The complaint against Witness fails for the same reasons.   The gravamen of the complaint is that, because options were backdated in 2000 to 2001 and because backdating is inherently intentional, Witness intentionally misrepresented earnings in 2004 to 2006.   This allegation does not create an inference of intent to defraud that is more compelling than the competing inference of negligence on the part of Witness.

B. Because the Complaint Fails To State a Claim of Primary Liability Under Section 10(b), the Complaint Also Fails To State a Claim of Secondary Liability Under Section 20(a).
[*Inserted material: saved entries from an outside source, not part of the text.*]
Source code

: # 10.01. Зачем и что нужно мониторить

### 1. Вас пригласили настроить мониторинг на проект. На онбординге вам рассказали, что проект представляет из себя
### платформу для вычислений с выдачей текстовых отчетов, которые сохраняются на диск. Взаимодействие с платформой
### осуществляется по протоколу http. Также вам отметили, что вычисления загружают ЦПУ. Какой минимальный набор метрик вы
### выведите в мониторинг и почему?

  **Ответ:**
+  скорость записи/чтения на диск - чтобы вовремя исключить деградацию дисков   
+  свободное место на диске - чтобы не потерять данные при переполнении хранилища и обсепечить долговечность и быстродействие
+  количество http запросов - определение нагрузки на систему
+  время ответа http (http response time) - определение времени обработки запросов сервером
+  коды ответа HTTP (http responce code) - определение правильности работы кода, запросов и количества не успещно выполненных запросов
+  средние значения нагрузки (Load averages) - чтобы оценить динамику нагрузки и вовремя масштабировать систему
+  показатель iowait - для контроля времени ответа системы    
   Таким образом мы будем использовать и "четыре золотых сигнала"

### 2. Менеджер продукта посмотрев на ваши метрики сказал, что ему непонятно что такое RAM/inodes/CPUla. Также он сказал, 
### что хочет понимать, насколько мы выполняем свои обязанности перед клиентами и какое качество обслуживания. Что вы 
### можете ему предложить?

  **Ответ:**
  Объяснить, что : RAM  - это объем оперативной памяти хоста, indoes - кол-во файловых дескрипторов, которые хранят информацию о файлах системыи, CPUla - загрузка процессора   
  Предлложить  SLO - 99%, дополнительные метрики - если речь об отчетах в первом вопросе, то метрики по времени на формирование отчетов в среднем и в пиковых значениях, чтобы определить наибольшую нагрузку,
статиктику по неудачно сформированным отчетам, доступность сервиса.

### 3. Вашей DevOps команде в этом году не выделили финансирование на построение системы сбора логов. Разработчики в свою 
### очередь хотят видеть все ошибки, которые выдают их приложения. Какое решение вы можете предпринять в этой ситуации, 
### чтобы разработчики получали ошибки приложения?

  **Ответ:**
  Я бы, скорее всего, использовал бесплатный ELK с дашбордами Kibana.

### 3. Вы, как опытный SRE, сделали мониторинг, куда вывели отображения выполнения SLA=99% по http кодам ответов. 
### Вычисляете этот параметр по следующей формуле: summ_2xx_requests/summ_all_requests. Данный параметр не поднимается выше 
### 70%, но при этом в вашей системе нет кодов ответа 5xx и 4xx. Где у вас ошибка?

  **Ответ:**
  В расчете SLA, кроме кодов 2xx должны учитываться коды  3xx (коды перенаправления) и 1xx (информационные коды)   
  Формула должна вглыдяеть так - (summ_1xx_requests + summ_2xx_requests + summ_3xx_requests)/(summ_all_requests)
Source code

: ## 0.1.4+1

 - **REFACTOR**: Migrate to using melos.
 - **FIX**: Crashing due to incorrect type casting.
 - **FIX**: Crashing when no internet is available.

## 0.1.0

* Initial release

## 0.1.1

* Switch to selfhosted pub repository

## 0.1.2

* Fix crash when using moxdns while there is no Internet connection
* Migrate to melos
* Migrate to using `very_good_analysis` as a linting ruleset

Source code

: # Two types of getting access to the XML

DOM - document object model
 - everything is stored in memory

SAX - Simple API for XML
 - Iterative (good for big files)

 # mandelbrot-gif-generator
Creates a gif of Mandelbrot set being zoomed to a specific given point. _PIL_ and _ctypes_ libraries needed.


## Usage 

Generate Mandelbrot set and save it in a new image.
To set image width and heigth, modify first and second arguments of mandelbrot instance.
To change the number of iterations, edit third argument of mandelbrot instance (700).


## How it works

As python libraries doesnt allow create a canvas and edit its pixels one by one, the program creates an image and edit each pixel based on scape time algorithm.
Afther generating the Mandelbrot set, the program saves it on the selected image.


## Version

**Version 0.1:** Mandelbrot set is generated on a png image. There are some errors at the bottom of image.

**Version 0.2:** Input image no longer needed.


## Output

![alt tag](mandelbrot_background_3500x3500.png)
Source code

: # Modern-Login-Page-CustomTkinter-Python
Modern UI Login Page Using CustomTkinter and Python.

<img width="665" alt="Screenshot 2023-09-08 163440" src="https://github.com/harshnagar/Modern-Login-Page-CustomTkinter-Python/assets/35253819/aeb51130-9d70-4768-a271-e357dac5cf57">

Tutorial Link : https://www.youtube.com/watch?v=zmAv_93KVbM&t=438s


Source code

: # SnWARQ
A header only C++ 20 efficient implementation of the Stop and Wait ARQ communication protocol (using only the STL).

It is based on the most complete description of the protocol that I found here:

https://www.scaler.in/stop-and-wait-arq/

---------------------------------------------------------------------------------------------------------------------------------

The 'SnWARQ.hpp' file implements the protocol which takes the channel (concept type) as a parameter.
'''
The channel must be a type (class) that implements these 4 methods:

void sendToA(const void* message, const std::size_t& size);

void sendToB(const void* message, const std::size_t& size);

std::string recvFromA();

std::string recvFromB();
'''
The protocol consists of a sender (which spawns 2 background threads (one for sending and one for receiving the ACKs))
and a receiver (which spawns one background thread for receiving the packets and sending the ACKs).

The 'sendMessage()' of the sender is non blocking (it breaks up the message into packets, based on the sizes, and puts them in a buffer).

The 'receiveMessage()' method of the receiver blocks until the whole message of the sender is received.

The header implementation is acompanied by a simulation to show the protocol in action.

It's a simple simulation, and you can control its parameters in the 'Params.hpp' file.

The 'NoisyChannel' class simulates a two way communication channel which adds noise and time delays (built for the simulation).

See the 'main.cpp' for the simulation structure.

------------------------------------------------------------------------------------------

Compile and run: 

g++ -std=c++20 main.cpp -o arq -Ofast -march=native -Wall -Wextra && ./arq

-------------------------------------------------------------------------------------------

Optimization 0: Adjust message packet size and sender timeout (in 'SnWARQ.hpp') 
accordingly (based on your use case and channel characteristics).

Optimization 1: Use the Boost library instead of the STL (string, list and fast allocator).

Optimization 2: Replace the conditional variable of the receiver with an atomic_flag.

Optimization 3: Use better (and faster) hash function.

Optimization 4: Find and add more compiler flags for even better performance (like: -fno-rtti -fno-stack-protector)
 Because the complaint fails to satisfy the standard for pleading scienter for the claim under section 10(b), the district court did not err when it dismissed the claim under section 20(a) of the Exchange Act, which allows for joint and several liability for “[e]very person who, directly or indirectly, controls any person liable under any provision of this chapter.”  15 U.S.C. § 78t(a).   To state a claim under section 20(a) a complaint must allege that primary liability under section 10(b) exists;  the defendant had the “power to control the general business affairs of [the corporation]”;  and the defendant had the power to “control or influence the specific corporate policy which resulted in primary liability.”   See Theoharous v. Fong, 256 F.3d 1219, 1227 (11th Cir.2001) (affirming the dismissal of a section 20(a) claim where the complaint failed to allege primary liability under section 10(a)).   Because the complaint fails to allege primary liability under section 10(b), there can be no secondary liability under section 20(a).   See id.

C. The District Court Did Not Abuse Its Discretion When It Denied Sub Silentio the Shareholders' Request for Leave To Amend.

 When the shareholders requested leave to amend their complaint in a footnote to their brief in opposition to the defendants' motion to dismiss, it was within the discretion of the district court to deny that request sub silentio.   See United States ex rel. Atkins v. McInteer, 470 F.3d 1350, 1361-62 (11th Cir.2006).  “Where a request for leave to file an amended complaint simply is imbedded within an opposition memorandum, the issue has not been raised properly.”  Posner v. Essex Ins. Co., 178 F.3d 1209, 1222 (11th Cir.1999).   The shareholders also failed to comply with Federal Rule of Civil Procedure 7(b) when they failed to attach a copy of their proposed amendment or to describe the substance of their proposed amendment.   See Satz, 181 F.3d at 1279-80.


The dismissal with prejudice of the shareholders' complaint against Witness and Gould is AFFIRMED.